In the 17 years since Mississippi’s initiative law was enacted, only two citizen-sponsored constitutional amendments have made it to the ballot. Both dealt with term limits, and both were soundly defeated.
Of the 30 initiatives sponsored since 1993, only six remain active, including the GOP-backed plan to make voters show ID at the polls.
There have been few legislative efforts to revise the law that spells out how to change the state constitution by gathering signatures on petitions to put proposed amendments on statewide ballots.
One effort to change the initiative law came in 1998. Stung by well-financed out-of-state organizations that sought to put limits on public officials’ terms, legislators placed on the ballot a constitutional amendment that only let Mississippi residents circulate initiative petitions.

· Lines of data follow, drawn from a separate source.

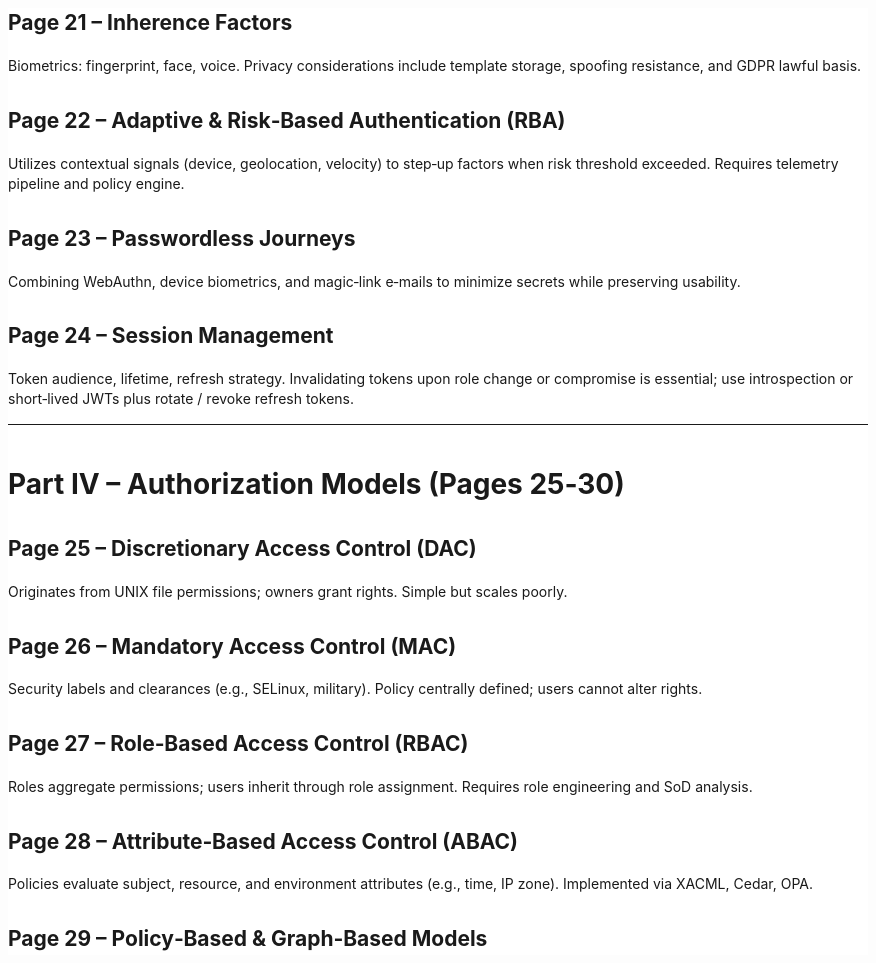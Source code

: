 ## Page 21 – Inherence Factors

Biometrics: fingerprint, face, voice. Privacy considerations include template storage, spoofing resistance, and GDPR
lawful basis.

## Page 22 – Adaptive & Risk‑Based Authentication (RBA)

Utilizes contextual signals (device, geolocation, velocity) to step‑up factors when risk threshold exceeded. Requires
telemetry pipeline and policy engine.

## Page 23 – Passwordless Journeys

Combining WebAuthn, device biometrics, and magic‑link e‑mails to minimize secrets while preserving usability.

## Page 24 – Session Management

Token audience, lifetime, refresh strategy. Invalidating tokens upon role change or compromise is essential; use
introspection or short‑lived JWTs plus rotate / revoke refresh tokens.

---

# Part IV – Authorization Models (Pages 25‑30)

## Page 25 – Discretionary Access Control (DAC)

Originates from UNIX file permissions; owners grant rights. Simple but scales poorly.

## Page 26 – Mandatory Access Control (MAC)

Security labels and clearances (e.g., SELinux, military). Policy centrally defined; users cannot alter rights.

## Page 27 – Role‑Based Access Control (RBAC)

Roles aggregate permissions; users inherit through role assignment. Requires role engineering and SoD analysis.

## Page 28 – Attribute‑Based Access Control (ABAC)

Policies evaluate subject, resource, and environment attributes (e.g., time, IP zone). Implemented via XACML, Cedar,
OPA.

## Page 29 – Policy‑Based & Graph‑Based Models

A federal judge in 1997 ruled unconstitutional a 1995 law that would have done the same thing. The law also would have prevented payment to people getting signatures to place initiatives on statewide ballots.
That prompted the constitutional amendment, which 77 percent of voters approved in 1998.

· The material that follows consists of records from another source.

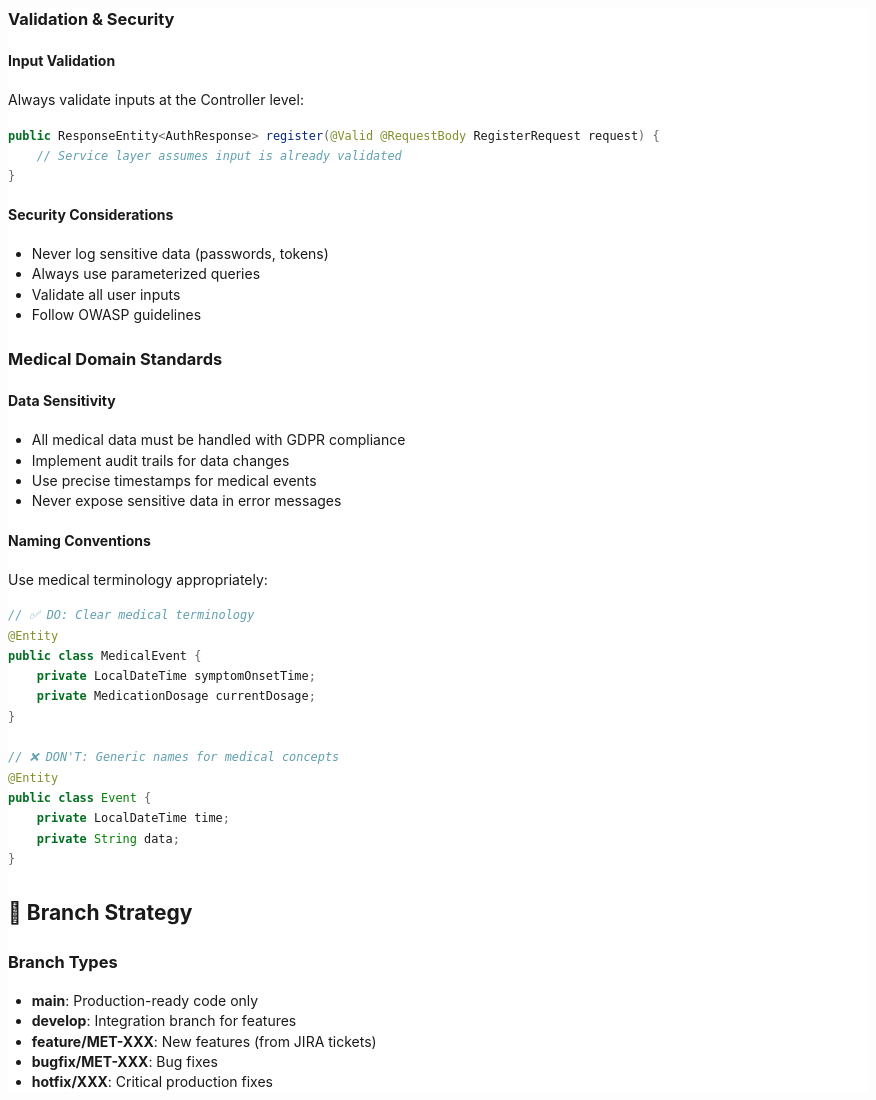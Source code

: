 ### Validation & Security

#### Input Validation
Always validate inputs at the Controller level:
```java
public ResponseEntity<AuthResponse> register(@Valid @RequestBody RegisterRequest request) {
    // Service layer assumes input is already validated
}
```

#### Security Considerations
- Never log sensitive data (passwords, tokens)
- Always use parameterized queries
- Validate all user inputs
- Follow OWASP guidelines

### Medical Domain Standards

#### Data Sensitivity
- All medical data must be handled with GDPR compliance
- Implement audit trails for data changes
- Use precise timestamps for medical events
- Never expose sensitive data in error messages

#### Naming Conventions
Use medical terminology appropriately:
```java
// ✅ DO: Clear medical terminology
@Entity
public class MedicalEvent {
    private LocalDateTime symptomOnsetTime;
    private MedicationDosage currentDosage;
}

// ❌ DON'T: Generic names for medical concepts
@Entity  
public class Event {
    private LocalDateTime time;
    private String data;
}
```

## 🌿 Branch Strategy

### Branch Types

- **main**: Production-ready code only
- **develop**: Integration branch for features
- **feature/MET-XXX**: New features (from JIRA tickets)
- **bugfix/MET-XXX**: Bug fixes
- **hotfix/XXX**: Critical production fixes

Republican Gov. Kirk Fordice was a supporter of term limits, especially for members of the Legislature, and vetoed the 1995 bill, saying it was “probably unconstitutional, and, at the very least, violative of a principle that should be held sacred.” Legislators overrode that veto.
The residency requirement for signature gatherers was needed to keep “a bunch of carpetbaggers” from interfering with Mississippi’s business, said Rep. Steve Holland. D-Plantersville, after the constitutional amendment passed the House in 1998.

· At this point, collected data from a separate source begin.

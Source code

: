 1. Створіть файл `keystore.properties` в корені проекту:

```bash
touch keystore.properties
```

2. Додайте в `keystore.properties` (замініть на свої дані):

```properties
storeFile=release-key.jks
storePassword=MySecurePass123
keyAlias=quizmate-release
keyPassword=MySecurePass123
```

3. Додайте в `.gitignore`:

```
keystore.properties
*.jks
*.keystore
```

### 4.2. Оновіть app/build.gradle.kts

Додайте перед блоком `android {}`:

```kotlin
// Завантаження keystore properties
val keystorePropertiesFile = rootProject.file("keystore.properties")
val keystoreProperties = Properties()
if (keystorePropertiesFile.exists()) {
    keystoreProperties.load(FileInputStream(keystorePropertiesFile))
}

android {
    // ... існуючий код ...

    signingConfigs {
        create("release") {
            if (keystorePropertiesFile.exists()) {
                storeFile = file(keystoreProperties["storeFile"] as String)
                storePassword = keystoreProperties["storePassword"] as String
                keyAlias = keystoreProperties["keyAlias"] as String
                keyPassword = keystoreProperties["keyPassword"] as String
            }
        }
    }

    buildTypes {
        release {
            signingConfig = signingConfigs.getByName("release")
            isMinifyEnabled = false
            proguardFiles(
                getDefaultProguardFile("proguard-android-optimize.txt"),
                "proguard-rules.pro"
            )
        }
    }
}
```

While Mississippi’s initiative process promised an avenue for action by citizens, it is also considered one of the toughest of the country.
The Stennis Institute of Government at Mississippi State University, in a 1992 analysis of the initiative system, acknowledged the law’s complexity.
“Initiative sponsors and proponents will of necessity be organized, well funded, and dedicated in order to see any measure succeed. Opponents, then, will organize and act equally, though it would appear that the arduous system itself gives them an advantage,” according to researchers.
The Stennis Institute found Mississippi’s initiative process had the second highest signature threshold in the country, a geographic distribution requirement of those signatures more difficult to meet than any other state and a “super-majority” voting requirement.
Stennis researchers found between the amendment itself and the legislative enactment that prescribes the details of the initiative process, there are at least 19 separate steps that must be observed before an initiative can make it to the ballot.
Hosemann told lawmakers this past week his office has verified almost 19,000 signatures on the voter ID petition. Brad White, chairman of the state Republican Party, said his group has collected about 40,000 signatures; he needs around 90,000.
Sponsors face a February 2010 deadline to get the issue on the November 2011 ballot.
Getting the correct number of signatures from each part of the state can be tricky.
State law requires the signatures to be divided equally among the five U.S. House districts Mississippi used during the 1990s: in the northeast, the Delta, east-central, southwest and the Gulf Coast.
Even then, the issue goes back to the Legislature, which can draw up its own proposal to submit to voters along with the original initiative.